News have broken out regarding another fine in the size of £250,000 for Yahoo because of a delayed data leak disclosure which happened back in 2014.
The breach has resulted in the successful theft of a total of 515,121 users, located in UK. The data breach has resulted in e-mail addresses, phone numbers, names, birth dates, passwords and encrypted as well as non-encrypted security questions to be stolen by hackers. Yahoo has responded to the incident by putting the blame to state-sponsored attacks, however has not specified any concrete country to be involved in the attacks. Two years later, they have disclosed the data breach itself.
The delayed data breach reportedly gave valuable time to the cyber-criminals to proceed doing what is for their best interest when it comes to user data, and the UK users’ whose data has been stolen have not been aware of that, during this time.
Will GDPR Save Yahoo?
James Dipple – Johnstone, the Deputy Commissioner of operations has carried out an investigation which at the time was under the Data Protection Act 1998 and the result of it is that Yahoo has “failed to prevent unauthorized access to the personal data of little more than 500 million international users. From what is known so far, exactly 515,121 accounts belonged to UK residents who Yahoo has failed to protect under the UK law. Furthermore, according to the deputy commissioner Yahoo had appropriate time to react and since they manage a lot of data, they had the means to implement protection measures as well, during that time.

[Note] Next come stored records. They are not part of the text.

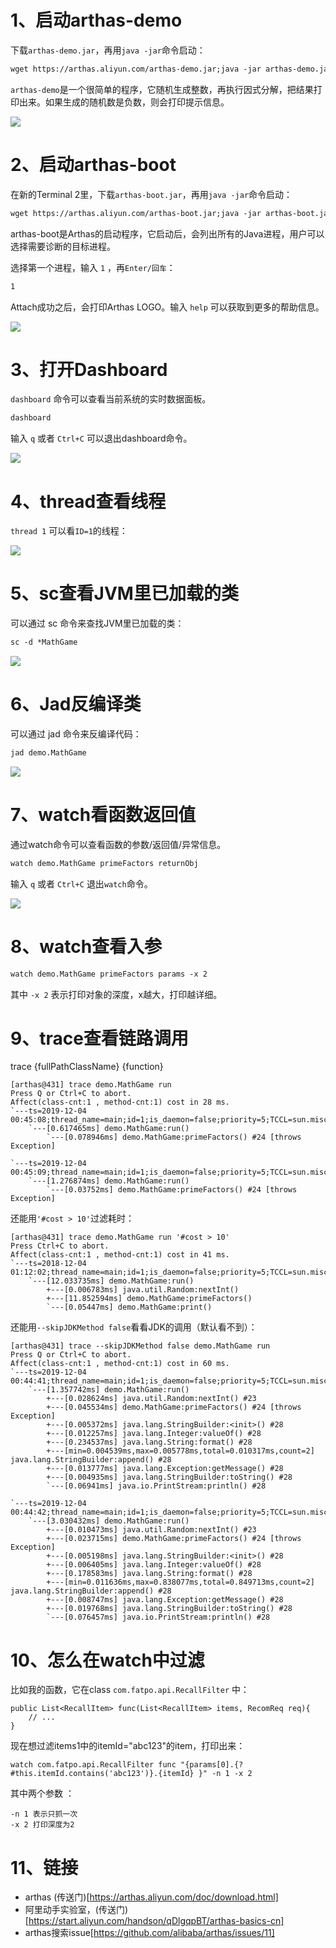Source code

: # 1、启动arthas-demo
下载`arthas-demo.jar`，再用`java -jar`命令启动：
```dtd
wget https://arthas.aliyun.com/arthas-demo.jar;java -jar arthas-demo.jar
```
`arthas-demo`是一个很简单的程序，它随机生成整数，再执行因式分解，把结果打印出来。如果生成的随机数是负数，则会打印提示信息。

![](.阿里arthas工具初探_images/2c412ab4.png)

# 2、启动arthas-boot
在新的Terminal 2里，下载`arthas-boot.jar`，再用`java -jar`命令启动：
```dtd
wget https://arthas.aliyun.com/arthas-boot.jar;java -jar arthas-boot.jar
```
arthas-boot是Arthas的启动程序，它启动后，会列出所有的Java进程，用户可以选择需要诊断的目标进程。

选择第一个进程，输入 `1` ，再`Enter/回车`：
```dtd
1
```
Attach成功之后，会打印Arthas LOGO。输入 `help` 可以获取到更多的帮助信息。

![](.阿里arthas工具初探_images/ceb0ee01.png)

# 3、打开Dashboard
`dashboard` 命令可以查看当前系统的实时数据面板。
```dtd
dashboard
```
输入 `q` 或者 `Ctrl+C` 可以退出dashboard命令。

![](.阿里arthas工具初探_images/725705f4.png)

# 4、thread查看线程
`thread 1` 可以看`ID=1`的线程：

![](.阿里arthas工具初探_images/82d9ebc9.png)

# 5、sc查看JVM里已加载的类
可以通过 sc 命令来查找JVM里已加载的类：
```dtd
sc -d *MathGame
```

![](.阿里arthas工具初探_images/097b2c26.png)

# 6、Jad反编译类

可以通过 jad 命令来反编译代码：
```dtd
jad demo.MathGame
```

![](.阿里arthas工具初探_images/abe1bb5e.png)

# 7、watch看函数返回值
通过watch命令可以查看函数的参数/返回值/异常信息。
```dtd
watch demo.MathGame primeFactors returnObj
```
输入 `q` 或者 `Ctrl+C` 退出`watch`命令。

![](.阿里arthas工具初探_images/920aacb7.png)

# 8、watch查看入参
```dtd
watch demo.MathGame primeFactors params -x 2
```

其中 `-x 2` 表示打印对象的深度，x越大，打印越详细。

# 9、trace查看链路调用
trace {fullPathClassName} {function}
```
[arthas@431] trace demo.MathGame run
Press Q or Ctrl+C to abort.
Affect(class-cnt:1 , method-cnt:1) cost in 28 ms.
`---ts=2019-12-04 00:45:08;thread_name=main;id=1;is_daemon=false;priority=5;TCCL=sun.misc.Launcher$AppClassLoader@3d4eac69
    `---[0.617465ms] demo.MathGame:run()
        `---[0.078946ms] demo.MathGame:primeFactors() #24 [throws Exception]
 
`---ts=2019-12-04 00:45:09;thread_name=main;id=1;is_daemon=false;priority=5;TCCL=sun.misc.Launcher$AppClassLoader@3d4eac69
    `---[1.276874ms] demo.MathGame:run()
        `---[0.03752ms] demo.MathGame:primeFactors() #24 [throws Exception]
```
还能用`'#cost > 10'`过滤耗时：
```
[arthas@431] trace demo.MathGame run '#cost > 10'
Press Ctrl+C to abort.
Affect(class-cnt:1 , method-cnt:1) cost in 41 ms.
`---ts=2018-12-04 01:12:02;thread_name=main;id=1;is_daemon=false;priority=5;TCCL=sun.misc.Launcher$AppClassLoader@3d4eac69
    `---[12.033735ms] demo.MathGame:run()
        +---[0.006783ms] java.util.Random:nextInt()
        +---[11.852594ms] demo.MathGame:primeFactors()
        `---[0.05447ms] demo.MathGame:print()
```
还能用`--skipJDKMethod false`看看JDK的调用（默认看不到）：
```
[arthas@431] trace --skipJDKMethod false demo.MathGame run
Press Q or Ctrl+C to abort.
Affect(class-cnt:1 , method-cnt:1) cost in 60 ms.
`---ts=2019-12-04 00:44:41;thread_name=main;id=1;is_daemon=false;priority=5;TCCL=sun.misc.Launcher$AppClassLoader@3d4eac69
    `---[1.357742ms] demo.MathGame:run()
        +---[0.028624ms] java.util.Random:nextInt() #23
        +---[0.045534ms] demo.MathGame:primeFactors() #24 [throws Exception]
        +---[0.005372ms] java.lang.StringBuilder:<init>() #28
        +---[0.012257ms] java.lang.Integer:valueOf() #28
        +---[0.234537ms] java.lang.String:format() #28
        +---[min=0.004539ms,max=0.005778ms,total=0.010317ms,count=2] java.lang.StringBuilder:append() #28
        +---[0.013777ms] java.lang.Exception:getMessage() #28
        +---[0.004935ms] java.lang.StringBuilder:toString() #28
        `---[0.06941ms] java.io.PrintStream:println() #28
 
`---ts=2019-12-04 00:44:42;thread_name=main;id=1;is_daemon=false;priority=5;TCCL=sun.misc.Launcher$AppClassLoader@3d4eac69
    `---[3.030432ms] demo.MathGame:run()
        +---[0.010473ms] java.util.Random:nextInt() #23
        +---[0.023715ms] demo.MathGame:primeFactors() #24 [throws Exception]
        +---[0.005198ms] java.lang.StringBuilder:<init>() #28
        +---[0.006405ms] java.lang.Integer:valueOf() #28
        +---[0.178583ms] java.lang.String:format() #28
        +---[min=0.011636ms,max=0.838077ms,total=0.849713ms,count=2] java.lang.StringBuilder:append() #28
        +---[0.008747ms] java.lang.Exception:getMessage() #28
        +---[0.019768ms] java.lang.StringBuilder:toString() #28
        `---[0.076457ms] java.io.PrintStream:println() #28
```

# 10、怎么在watch中过滤
比如我的函数，它在class `com.fatpo.api.RecallFilter` 中：
```
public List<RecallItem> func(List<RecallItem> items, RecomReq req){
    // ...
}
```
现在想过滤items1中的itemId="abc123"的item，打印出来：
```
watch com.fatpo.api.RecallFilter func "{params[0].{? #this.itemId.contains('abc123')}.{itemId} }" -n 1 -x 2
```
其中两个参数 ：
```
-n 1 表示只抓一次
-x 2 打印深度为2
```

# 11、链接
* arthas (传送门)[https://arthas.aliyun.com/doc/download.html]
* 阿里动手实验室，(传送门)[https://start.aliyun.com/handson/qDlgqpBT/arthas-basics-cn]
* arthas搜索issue[https://github.com/alibaba/arthas/issues/11]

But even though the ICO has presented Yahoo a solid fine, they may have been in luck, because of one thing – GDPR. When presented, the fine was limited to UK customers who have been affected, however, with General Data Protection Regulation laws being active, the fines are much more solid, because now users have more control over their data which is collected. So Yahoo may have evaded an even bigger penalty because of this.
The company’s lean notifying has resulted in billions of accounts which were hacked back in the distant year of 2013, by what Yahoo again regarded as a state-sponsored attack. The company then has stated that several different third-parties had access to the data of the company and after an investigation was made by Yahoo itself as well as other external investigators, they came to a conclusion that the purpose of the attack was over 1 billion user accounts, which if reviewed by GDPR laws could have burried the company.
This massive hack followed the reported 500 million accounts which were compromised which was also regarded by the company to be conducted as a result of state sponsoring. Yahoo was fined by SEC to pay a $35 million dollars fine for faiing to disclose this theft and it seems that they still keep “paying for their sins”.
According to Dipple-Johnstone, the companies need to be more aware of such threats becoming reality and they need to go to great extends to protect this data if they want to successfully manage it according to law. So far, we have not seen a big scandal for companies being fined according to GDPR, but it very real that this could happen in the future and if so, companies risk much more than they did before.